[Data extracted from a collection]
▽

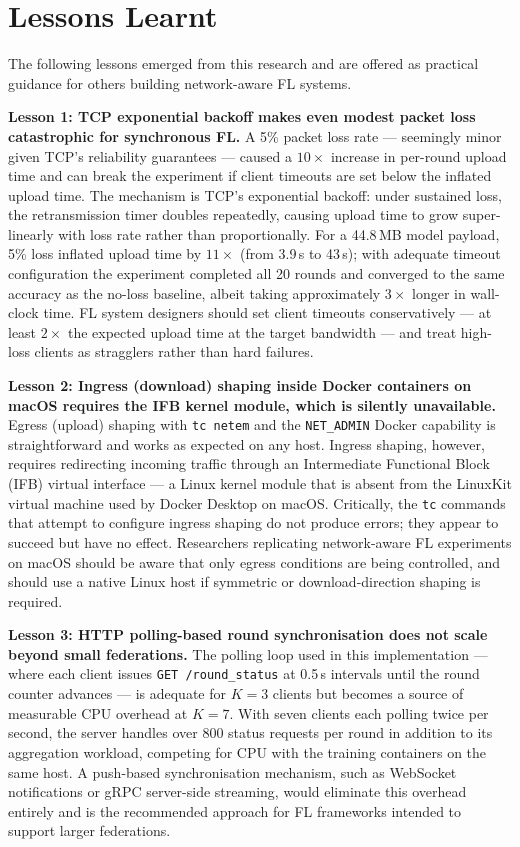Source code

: \documentclass[12pt,a4paper]{report}
\begin{document}
\section{Lessons Learnt}

The following lessons emerged from this research and are offered as
practical guidance for others building network-aware FL systems.

\textbf{Lesson 1: TCP exponential backoff makes even modest packet loss
catastrophic for synchronous FL.}
A 5\% packet loss rate --- seemingly minor given TCP's reliability
guarantees --- caused a $10\times$ increase in per-round upload time and
can break the experiment if client timeouts are set below the inflated
upload time.  The mechanism is TCP's exponential backoff: under sustained
loss, the retransmission timer doubles repeatedly, causing upload time to
grow super-linearly with loss rate rather than proportionally.  For a
44.8\,MB model payload, 5\% loss inflated upload time by $11\times$
(from 3.9\,s to 43\,s); with adequate timeout configuration the
experiment completed all 20 rounds and converged to the same accuracy
as the no-loss baseline, albeit taking approximately $3\times$ longer in
wall-clock time.  FL system designers should set client timeouts
conservatively --- at least $2\times$ the expected upload time at the
target bandwidth --- and treat high-loss clients as stragglers rather
than hard failures.

\textbf{Lesson 2: Ingress (download) shaping inside Docker containers on
macOS requires the IFB kernel module, which is silently unavailable.}
Egress (upload) shaping with \texttt{tc netem} and the \texttt{NET\_ADMIN}
Docker capability is straightforward and works as expected on any host.
Ingress shaping, however, requires redirecting incoming traffic through an
Intermediate Functional Block (IFB) virtual interface --- a Linux kernel
module that is absent from the LinuxKit virtual machine used by Docker
Desktop on macOS.  Critically, the \texttt{tc} commands that attempt to
configure ingress shaping do not produce errors; they appear to succeed
but have no effect.  Researchers replicating network-aware FL experiments
on macOS should be aware that only egress conditions are being controlled,
and should use a native Linux host if symmetric or download-direction
shaping is required.

\textbf{Lesson 3: HTTP polling-based round synchronisation does not scale
beyond small federations.}
The polling loop used in this implementation --- where each client issues
\texttt{GET /round\_status} at 0.5\,s intervals until the round counter
advances --- is adequate for $K = 3$ clients but becomes a source of
measurable CPU overhead at $K = 7$.  With seven clients each polling twice
per second, the server handles over 800 status requests per round in
addition to its aggregation workload, competing for CPU with the training
containers on the same host.  A push-based synchronisation mechanism,
such as WebSocket notifications or gRPC server-side streaming, would
eliminate this overhead entirely and is the recommended approach for FL
frameworks intended to support larger federations.
\end{document}
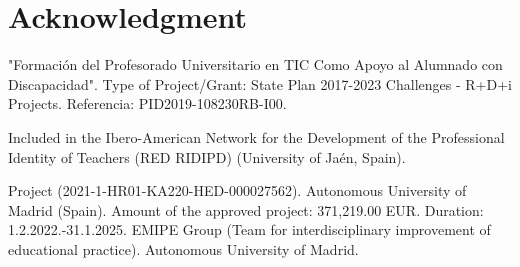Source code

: \documentclass[english]{textolivre}
\begin{document}
\section{Acknowledgment}
"Formación del Profesorado Universitario en TIC Como Apoyo al Alumnado con Discapacidad". Type of Project/Grant: State Plan 2017-2023 Challenges - R+D+i Projects. Referencia: PID2019-108230RB-I00.

Included in the Ibero-American Network for the Development of the Professional Identity of Teachers (RED RIDIPD) (University of Jaén, Spain).

Project (2021-1-HR01-KA220-HED-000027562). Autonomous University of Madrid (Spain). Amount of the approved project: 371,219.00 EUR. Duration: 1.2.2022.-31.1.2025. EMIPE Group (Team for interdisciplinary improvement of educational practice). Autonomous University of Madrid.


\printbibliography\label{sec-bib}
\end{document}
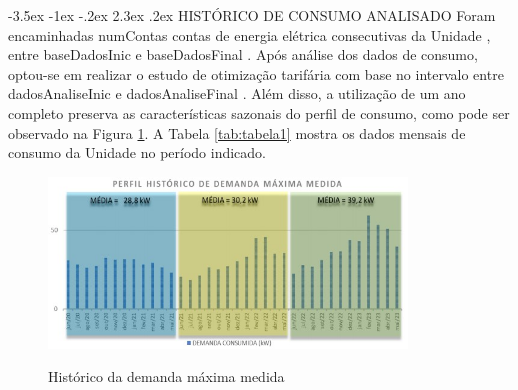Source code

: \documentclass[a4paper,12pt]{abntex2}
\makeatletter
\renewcommand\chapter{\@startsection{chapter}{0}{\z@}%
  {-3.5ex \@plus -1ex \@minus -.2ex}%
  {2.3ex \@plus.2ex}%
  {\normalfont\Large\bfseries}}
\makeatother
\begin{document}
\chapter{HISTÓRICO DE CONSUMO ANALISADO}
Foram  encaminhadas  {{ numContas }}  contas  de  energia  elétrica  consecutivas  da  {{ Unidade }}, 
entre  {{ baseDadosInic }} e {{ baseDadosFinal }}. Após análise dos dados de consumo, optou-se em realizar 
o  estudo  de  otimização  tarifária  com  base  no  intervalo  entre  {{ dadosAnaliseInic }}  e
{{ dadosAnaliseFinal }}.  Além  disso,  a  utilização  de  um  ano  completo  preserva  as  características 
sazonais do perfil de consumo, como pode ser observado na Figura \ref{fig:grafico1}. A Tabela \ref{tab:tabela1} mostra 
os dados mensais de consumo da {{ Unidade }} no período indicado.


\begin{figure}[!ht]
    \centering
    \caption{Histórico da demanda máxima medida}
    \includegraphics[width=0.85\textwidth]{templates/FIGS/grafico1}
    \label{fig:grafico1}
\end{figure}
\end{document}
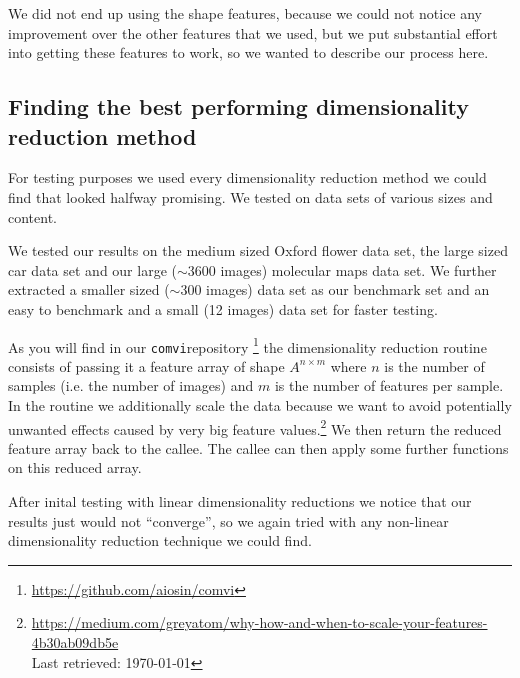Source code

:\documentclass[journal]{vgtc}       %
\newcommand{\todo}[1]{\textcolor{red}{\textbf{TODO:} #1}}
\begin{document}
We did not end up using the shape features, because we could not notice any improvement over the other features that we used, but we put substantial effort into getting these features to work, so we wanted to describe our process here.




\subsection{Finding the best performing  dimensionality reduction method}\label{subsec:dimred}
For testing purposes we used every dimensionality reduction method we could find that looked halfway promising. We tested on data sets of various sizes and content.

We tested our results on the medium sized Oxford flower data set\cite{flower}, the large sized car  data set \cite{stanfordcar} and our large ($\sim$3600 images) molecular maps data set. 
We further extracted a smaller sized ($\sim$300 images) data set as our benchmark set  and an easy to benchmark and a small (12 images) data set for faster testing. 

As you will find in our \verb|comvi|repository \footnote{\url{https://github.com/aiosin/comvi}} the dimensionality reduction routine consists of passing it a feature array of shape \(A^{n\times m}\) where \(n\) is the number of samples (i.e. the number of images) and \(m\) is the number of features per sample.
In the routine we additionally scale the data because we want to avoid potentially unwanted effects caused by very big feature values.\footnote{\url{https://medium.com/greyatom/why-how-and-when-to-scale-your-features-4b30ab09db5e} \\ Last retrieved: \today}
We then return the reduced feature array back to the callee. The callee can then apply some  further  functions on this reduced array.

After inital testing with linear dimensionality reductions we notice that our results just would not ``converge'', so we again tried with any non-linear dimensionality reduction technique we could find.
\end{document}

△

REQUIRED WORK. For this exercise, copy each line of the data above exactly, from the first through the line containing "set client timeouts", and drop the pictures.

RESPONSE TO THE EXERCISE.
Source code

: \documentclass[12pt,a4paper]{report}
\begin{document}
\section{Lessons Learnt}

The following lessons emerged from this research and are offered as
practical guidance for others building network-aware FL systems.

\textbf{Lesson 1: TCP exponential backoff makes even modest packet loss
catastrophic for synchronous FL.}
A 5\% packet loss rate --- seemingly minor given TCP's reliability
guarantees --- caused a $10\times$ increase in per-round upload time and
can break the experiment if client timeouts are set below the inflated
upload time.  The mechanism is TCP's exponential backoff: under sustained
loss, the retransmission timer doubles repeatedly, causing upload time to
grow super-linearly with loss rate rather than proportionally.  For a
44.8\,MB model payload, 5\% loss inflated upload time by $11\times$
(from 3.9\,s to 43\,s); with adequate timeout configuration the
experiment completed all 20 rounds and converged to the same accuracy
as the no-loss baseline, albeit taking approximately $3\times$ longer in
wall-clock time.  FL system designers should set client timeouts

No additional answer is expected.